- **Task instructions**:
Transcribe all the entries word for word, but omit the images.

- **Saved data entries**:
Start of Block
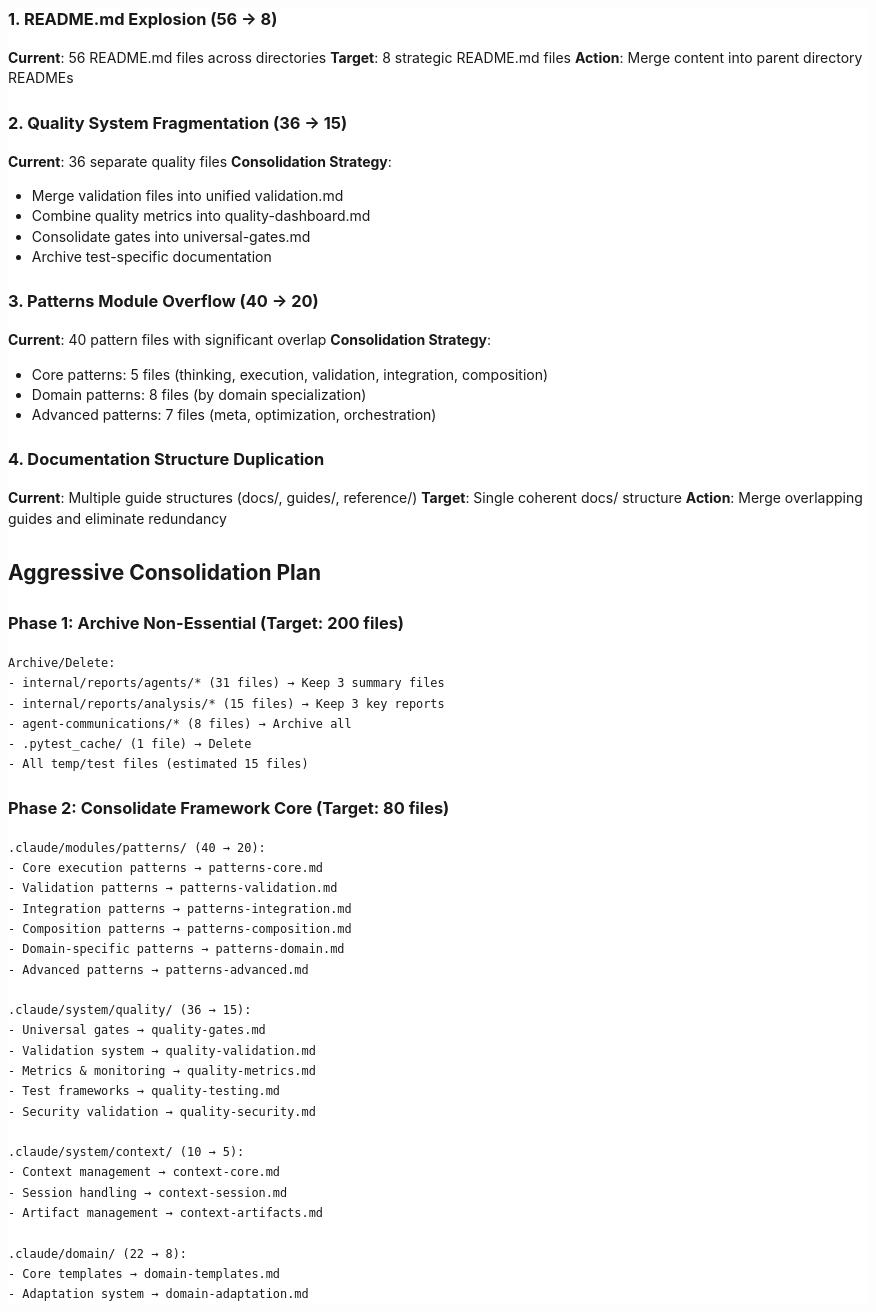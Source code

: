 ### 1. README.md Explosion (56 → 8)
**Current**: 56 README.md files across directories
**Target**: 8 strategic README.md files
**Action**: Merge content into parent directory READMEs

### 2. Quality System Fragmentation (36 → 15)
**Current**: 36 separate quality files
**Consolidation Strategy**:
- Merge validation files into unified validation.md
- Combine quality metrics into quality-dashboard.md
- Consolidate gates into universal-gates.md
- Archive test-specific documentation

### 3. Patterns Module Overflow (40 → 20)
**Current**: 40 pattern files with significant overlap
**Consolidation Strategy**:
- Core patterns: 5 files (thinking, execution, validation, integration, composition)
- Domain patterns: 8 files (by domain specialization)
- Advanced patterns: 7 files (meta, optimization, orchestration)

### 4. Documentation Structure Duplication
**Current**: Multiple guide structures (docs/, guides/, reference/)
**Target**: Single coherent docs/ structure
**Action**: Merge overlapping guides and eliminate redundancy

## Aggressive Consolidation Plan

### Phase 1: Archive Non-Essential (Target: 200 files)
```
Archive/Delete:
- internal/reports/agents/* (31 files) → Keep 3 summary files
- internal/reports/analysis/* (15 files) → Keep 3 key reports
- agent-communications/* (8 files) → Archive all
- .pytest_cache/ (1 file) → Delete
- All temp/test files (estimated 15 files)
```

### Phase 2: Consolidate Framework Core (Target: 80 files)
```
.claude/modules/patterns/ (40 → 20):
- Core execution patterns → patterns-core.md
- Validation patterns → patterns-validation.md
- Integration patterns → patterns-integration.md
- Composition patterns → patterns-composition.md
- Domain-specific patterns → patterns-domain.md
- Advanced patterns → patterns-advanced.md

.claude/system/quality/ (36 → 15):
- Universal gates → quality-gates.md
- Validation system → quality-validation.md
- Metrics & monitoring → quality-metrics.md
- Test frameworks → quality-testing.md
- Security validation → quality-security.md

.claude/system/context/ (10 → 5):
- Context management → context-core.md
- Session handling → context-session.md
- Artifact management → context-artifacts.md

.claude/domain/ (22 → 8):
- Core templates → domain-templates.md
- Adaptation system → domain-adaptation.md
```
End of Block
- **Response to the exercise**:
Source code

: ### 1. README.md Explosion (56 → 8)
**Current**: 56 README.md files across directories
**Target**: 8 strategic README.md files
**Action**: Merge content into parent directory READMEs

### 2. Quality System Fragmentation (36 → 15)
**Current**: 36 separate quality files
**Consolidation Strategy**:
- Merge validation files into unified validation.md
- Combine quality metrics into quality-dashboard.md
- Consolidate gates into universal-gates.md
- Archive test-specific documentation

### 3. Patterns Module Overflow (40 → 20)
**Current**: 40 pattern files with significant overlap
**Consolidation Strategy**:
- Core patterns: 5 files (thinking, execution, validation, integration, composition)
- Domain patterns: 8 files (by domain specialization)
- Advanced patterns: 7 files (meta, optimization, orchestration)

### 4. Documentation Structure Duplication
**Current**: Multiple guide structures (docs/, guides/, reference/)
**Target**: Single coherent docs/ structure
**Action**: Merge overlapping guides and eliminate redundancy

## Aggressive Consolidation Plan

### Phase 1: Archive Non-Essential (Target: 200 files)
```
Archive/Delete:
- internal/reports/agents/* (31 files) → Keep 3 summary files
- internal/reports/analysis/* (15 files) → Keep 3 key reports
- agent-communications/* (8 files) → Archive all
- .pytest_cache/ (1 file) → Delete
- All temp/test files (estimated 15 files)
```

### Phase 2: Consolidate Framework Core (Target: 80 files)
```
.claude/modules/patterns/ (40 → 20):
- Core execution patterns → patterns-core.md
- Validation patterns → patterns-validation.md
- Integration patterns → patterns-integration.md
- Composition patterns → patterns-composition.md
- Domain-specific patterns → patterns-domain.md
- Advanced patterns → patterns-advanced.md

.claude/system/quality/ (36 → 15):
- Universal gates → quality-gates.md
- Validation system → quality-validation.md
- Metrics & monitoring → quality-metrics.md
- Test frameworks → quality-testing.md
- Security validation → quality-security.md

.claude/system/context/ (10 → 5):
- Context management → context-core.md
- Session handling → context-session.md
- Artifact management → context-artifacts.md

.claude/domain/ (22 → 8):
- Core templates → domain-templates.md
- Adaptation system → domain-adaptation.md
```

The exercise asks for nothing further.